Our current world population of 7.6 billion is expected to soar to 9.8 billion by 2050, according to data published by the UN Department of Economic and Social Affairs in 2017. Such dramatic growth means a dramatic increase in energy demand. When it comes to reducing energy consumption and air pollution, rail is the most carbon efficient transport mode. Regulation (EC) N° 595/2009 has set the CO2 emission limits for newly-registered heavy-duty vehicles. At the same time, the railways have the advantage of being an environmentally friendly, mass transit mode compared to individual car use.

Supportive incentives such as Horizon 2020 funding for the European Union (EU) single market, have been introduced to promote research and support cross-border transport services.

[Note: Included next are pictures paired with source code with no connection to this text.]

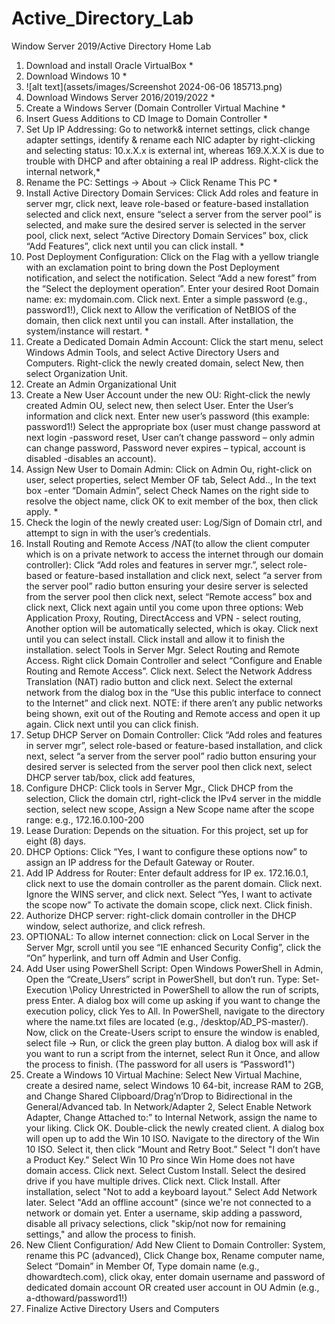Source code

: # Active_Directory_Lab
 Window Server 2019/Active Directory Home Lab

1.	Download and install Oracle VirtualBox *
3.	Download Windows 10 *
4.	![alt text](assets/images/Screenshot 2024-06-06 185713.png)
5.	Download Windows Server 2016/2019/2022 *
6.	Create a Windows Server (Domain Controller Virtual Machine *
7.	Insert Guess Additions to CD Image to Domain Controller *
8.	Set Up IP Addressing: Go to network& internet settings, click change adapter settings, identify & rename each NIC adapter by right-clicking and selecting status: 10.x.X.x is external int, whereas 169.X.X.X is due to trouble with DHCP and after obtaining a real IP address. Right-click the internal network,*
9.	Rename the PC: Settings -> About -> Click Rename This PC *
10.	Install Active Directory Domain Services: Click Add roles and feature in server mgr, click next, leave role-based or feature-based installation selected and click next, ensure “select a server from the server pool” is selected, and make sure the desired server is selected in the server pool, click next, select “Active Directory Domain Services” box, click “Add Features”, click next until you can click install.  *
11.	Post Deployment Configuration: Click on the Flag with a yellow triangle with an exclamation point to bring down the Post Deployment notification, and select the notification. Select “Add a new forest” from the “Select the deployment operation”. Enter your desired Root Domain name: ex: mydomain.com. Click next. Enter a simple password (e.g., password1!), Click next to Allow the verification of NetBIOS of the domain, then click next until you can install. After installation, the system/instance will restart. * 
12.	Create a Dedicated Domain Admin Account: Click the start menu, select Windows Admin Tools, and select Active Directory Users and Computers. Right-click the newly created domain, select New, then select Organization Unit.
13.	Create an Admin Organizational Unit
14.	Create a New User Account under the new OU: Right-click the newly created Admin OU, select new, then select User. Enter the User’s information and click next. Enter new user’s password (this example: password1!) Select the appropriate box (user must change password at next login -password reset, User can’t change password – only admin can change password, Password never expires – typical, account is disabled -disables an account). 
15.	Assign New User to Domain Admin: Click on Admin Ou, right-click on user, select properties, select Member OF tab, Select Add.., In the text box -enter “Domain Admin”, select Check Names on the right side to resolve the object name, click OK to exit member of the box, then click apply. *
16.	Check the login of the newly created user: Log/Sign of Domain ctrl, and attempt to sign in with the user’s credentials.
17.	Install Routing and Remote Access /NAT(to allow the client computer which is on a private network to access the internet through our domain controller): Click “Add roles and features in server mgr.”, select role-based or feature-based installation and click next, select “a server from the server pool” radio button ensuring your desire server is selected from the server pool then click next, select “Remote access” box and click next, Click next again until you come upon three options: Web Application Proxy, Routing, DirectAccess and VPN - select routing, Another option will be automatically selected, which is okay. Click next until you can select install. Click install and allow it to finish the installation. select Tools in Server Mgr. Select Routing and Remote Access. Right click Domain Controller and select “Configure and Enable Routing and Remote Access”. Click next. Select the Network Address Translation (NAT) radio button and click next. Select the external network from the dialog box in the “Use this public interface to connect to the Internet” and click next. NOTE: if there aren’t any public networks being shown, exit out of the Routing and Remote access and open it up again. Click next until you can click finish.
18.	Setup DHCP Server on Domain Controller: Click “Add roles and features in server mgr”, select role-based or feature-based installation, and click next, select “a server from the server pool” radio button ensuring your desired server is selected from the server pool then click next, select DHCP server tab/box, click add features, 
19.	Configure DHCP: Click tools in Server Mgr., Click DHCP from the selection, Click the domain ctrl, right-click the IPv4 server in the middle section, select new scope, Assign a New Scope name after the scope range: e.g., 172.16.0.100-200
20.	Lease Duration: Depends on the situation. For this project, set up for eight (8) days.
21.	DHCP Options: Click “Yes, I want to configure these options now” to assign an IP address for the Default Gateway or Router.
22.	Add IP Address for Router: Enter default address for IP ex. 172.16.0.1, click next to use the domain controller as the parent domain. Click next. Ignore the WINS server, and click next. Select “Yes, I want to activate the scope now” To activate the domain scope, click next. Click finish. 
23.	Authorize DHCP server: right-click domain controller in the DHCP window, select authorize, and click refresh.
24.	OPTIONAL: To allow internet connection: click on Local Server in the Server Mgr, scroll until you see “IE enhanced Security Config”, click the “On” hyperlink, and turn off Admin and User Config.
25.	Add User using PowerShell Script: Open Windows PowerShell in Admin, Open the “Create_Users” script in PowerShell, but don’t run. Type: Set-Execution \Policy Unrestricted in PowerShell to allow the run of scripts, press Enter. A dialog box will come up asking if you want to change the execution policy, click Yes to All. In PowerShell, navigate to the directory where the name.txt files are located (e.g., /desktop/AD_PS-master/). Now, click on the Create-Users script to ensure the window is enabled, select file -> Run, or click the green play button. A dialog box will ask if you want to run a script from the internet, select Run it Once, and allow the process to finish. (The password for all users is “Password1")
26.	Create a Windows 10 Virtual Machine: Select New Virtual Machine, create a desired name, select Windows 10 64-bit, increase RAM to 2GB, and Change Shared Clipboard/Drag’n’Drop to Bidirectional in the General/Advanced tab. In Network/Adapter 2, Select Enable Network Adapter, Change Attached to:” to Internal Network, assign the name to your liking. Click OK. Double-click the newly created client. A dialog box will open up to add the Win 10 ISO. Navigate to the directory of the Win 10 ISO. Select it, then click “Mount and Retry Boot.” Select "I don’t have a Product Key." Select Win 10 Pro since Win Home does not have domain access. Click next. Select Custom Install. Select the desired drive if you have multiple drives. Click next. Click Install. After installation, select "Not to add a keyboard layout." Select Add Network later. Select "Add an offline account" (since we're not connected to a network or domain yet. Enter a username, skip adding a password, disable all privacy selections, click "skip/not now for remaining settings," and allow the process to finish. 
27.	New Client Configuration/ Add New Client to Domain Controller: System, rename this PC (advanced), Click Change box, Rename computer name, Select “Domain” in Member Of, Type domain name (e.g., dhowardtech.com), click okay, enter domain username and password of dedicated domain account OR created user account in OU Admin (e.g., a-dthoward/password1!)
28.	Finalize Active Directory Users and Computers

They involve many steps towards innovative developments in the ICT sector and industry 4.0, where SMEs are the driving forces for efficient solutions. One of the major pillars of EU policy is promoting the transport sector, with the goal of shifting more than 30% of road freight over distances of 300km to other modes, i.e. rail, by 2030, according to the European Commission’s 2011 White Paper on Transport.

Multimodal and intermodal transport

Overall, initiatives for transport multimodality or intermodality have supported projects that are environmentally friendly, support transport sustainability, are cost efficient, act as key economic drivers, or relate to safety issues.

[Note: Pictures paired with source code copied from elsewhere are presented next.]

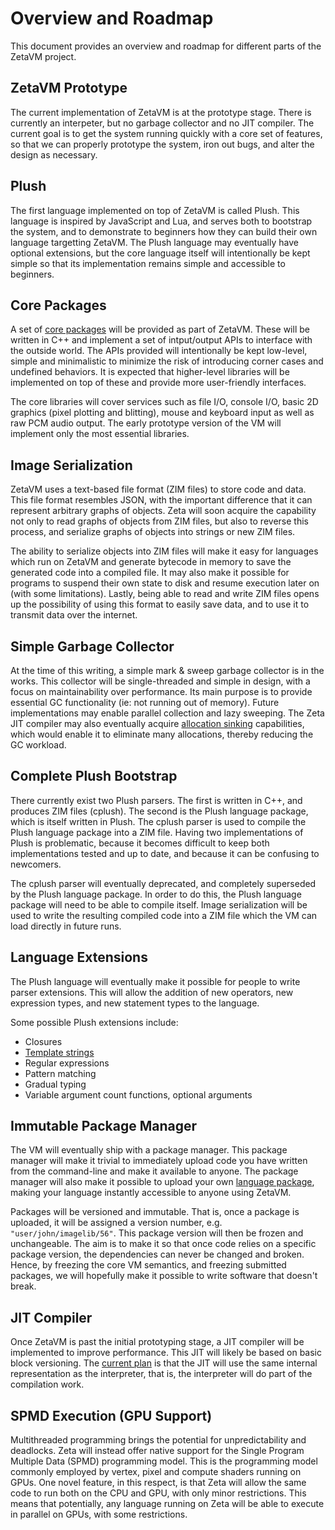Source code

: # Overview and Roadmap

This document provides an overview and roadmap for different parts of the ZetaVM project.

## ZetaVM Prototype

The current implementation of ZetaVM is at the prototype stage. There is currently an interpeter, but no garbage collector and no JIT compiler. The current goal is to get the system running quickly with a core set of features, so that we can properly prototype the system, iron out bugs, and alter the design as necessary.

## Plush

The first language implemented on top of ZetaVM is called Plush. This language is inspired by JavaScript and Lua, and serves both to bootstrap the system, and to demonstrate to beginners how they can build their own language targetting ZetaVM. The Plush language may eventually have optional extensions, but the core language itself will intentionally be kept simple so that its implementation remains simple and accessible to beginners.

## Core Packages

A set of [core packages](/docs/packages.md) will be provided as part of ZetaVM. These will be written in C++ and implement a set of intput/output APIs to interface with the outside world. The APIs provided will intentionally be kept low-level, simple and minimalistic to minimize the risk of introducing corner cases and undefined behaviors. It is expected that higher-level libraries will be implemented on top of these and provide more user-friendly interfaces.

The core libraries will cover services such as file I/O, console I/O, basic 2D graphics (pixel plotting and blitting), mouse and keyboard input as well as raw PCM audio output. The early prototype version of the VM will implement only the most essential libraries.

## Image Serialization

ZetaVM uses a text-based file format (ZIM files) to store code and data. This file format resembles JSON, with the important difference that it can represent arbitrary graphs of objects. Zeta will soon acquire the capability not only to read graphs of objects from ZIM files, but also to reverse this process, and serialize graphs of objects into strings or new ZIM files.

The ability to serialize objects into ZIM files will make it easy for languages which run on ZetaVM and generate bytecode in memory to save the generated code into a compiled file. It may also make it possible for programs to suspend their own state to disk and resume execution later on (with some limitations). Lastly, being able to read and write ZIM files opens up the possibility of using this format to easily save data, and to use it to transmit data over the internet.

## Simple Garbage Collector

At the time of this writing, a simple mark & sweep garbage collector is in the works. This collector will be single-threaded and simple in design, with a focus on maintainability over performance. Its main purpose is to provide essential GC functionality (ie: not running out of memory). Future implementations may enable parallel collection and lazy sweeping. The Zeta JIT compiler may also eventually acquire [allocation sinking](http://wiki.luajit.org/Allocation-Sinking-Optimization) capabilities, which would enable it to eliminate many allocations, thereby reducing the GC workload.

## Complete Plush Bootstrap

There currently exist two Plush parsers. The first is written in C++, and produces ZIM files (cplush). The second is the Plush language package, which is itself written in Plush. The cplush parser is used to compile the Plush language package into a ZIM file. Having two implementations of Plush is problematic, because it becomes difficult to keep both implementations tested and up to date, and because it can be confusing to newcomers.

The cplush parser will eventually deprecated, and completely superseded by the Plush language package. In order to do this, the Plush language package will need to be able to compile itself. Image serialization will be used to write the resulting compiled code into a ZIM file which the VM can load directly in future runs.

## Language Extensions

The Plush language will eventually make it possible for people to write parser extensions. This will allow the addition of new operators, new expression types, and new statement types to the language.

Some possible Plush extensions include:
- Closures
- [Template strings](https://developer.mozilla.org/en/docs/Web/JavaScript/Reference/Template_literals)
- Regular expressions
- Pattern matching
- Gradual typing
- Variable argument count functions, optional arguments

## Immutable Package Manager

The VM will eventually ship with a package manager. This package manager will make it trivial to immediately upload code you have written from the command-line and make it available to anyone. The package manager will also make it possible to upload your own [language package](/docs/new_language.md), making your language instantly accessible to anyone using ZetaVM.

Packages will be versioned and immutable. That is, once a package is uploaded, it will be assigned a version number, e.g. `"user/john/imagelib/56"`. This package version will then be frozen and unchangeable. The aim is to make it so that once code relies on a specific package version, the dependencies can never be changed and broken. Hence, by freezing the core VM semantics, and freezing submitted packages, we will hopefully make it possible to write software that doesn't break.

## JIT Compiler

Once ZetaVM is past the initial prototyping stage, a JIT compiler will be implemented to improve performance. This JIT will likely be based on basic block versioning. The [current plan](https://pointersgonewild.com/2017/06/11/zetas-jitterpreter/) is that the JIT will use the same internal representation as the interpreter, that is, the interpreter will do part of the compilation work.

## SPMD Execution (GPU Support)

Multithreaded programming brings the potential for unpredictability and deadlocks. Zeta will instead offer native support for the Single Program Multiple Data (SPMD) programming model. This is the programming model commonly employed by vertex, pixel and compute shaders running on GPUs. One novel feature, in this respect, is that Zeta will allow the same code to run both on the CPU and GPU, with only minor restrictions. This means that potentially, any language running on Zeta will be able to execute in parallel on GPUs, with some restrictions.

Multimodality has also become an increasingly key factor for shipping goods from origin to destination, using several modes of transport and one single bill of lading, specifically for rail, air, maritime, and road haulage.

Furthermore, intermodal transport not only plays a crucial role in intermodal shipping, but also encourages integrated approaches as solutions for air/rail passenger intermodality. These involve multiple carriers with their own bill of lading, contracted to complete a single journey end to end.

The rise of multimodal platforms

Due to digitalisation, multimodal and intermodal transport platforms have emerged over recent years and are considered the most important market dynamics. Opportunities available through IoT (Internet of Things) connectivity and Peer2Peer sharing systems have led to the digitalisation of most transport services.

Boosted by these dynamics, the increase in multimodal platforms, their functioning and resulting business models have already led to more efficient transport solutions for end-to-end travel chains, including booking and payment. In the past, it wasn’t always possible to control all the figures and data parameters, or individual operators didn´t have access to the data of other operators.

In today’s freight sector, these multimodal platforms often ensure real-time matching between manufactured goods and the capacity of carriers. They achieve this by selecting the best transport modes based on the needs of loads, congestion, prices, the levels of CO2 emissions, and delivery times. Access to these platforms is often supported by mobile apps for more direct access to potential customers, to existing freight terminals, and for coordination with clients.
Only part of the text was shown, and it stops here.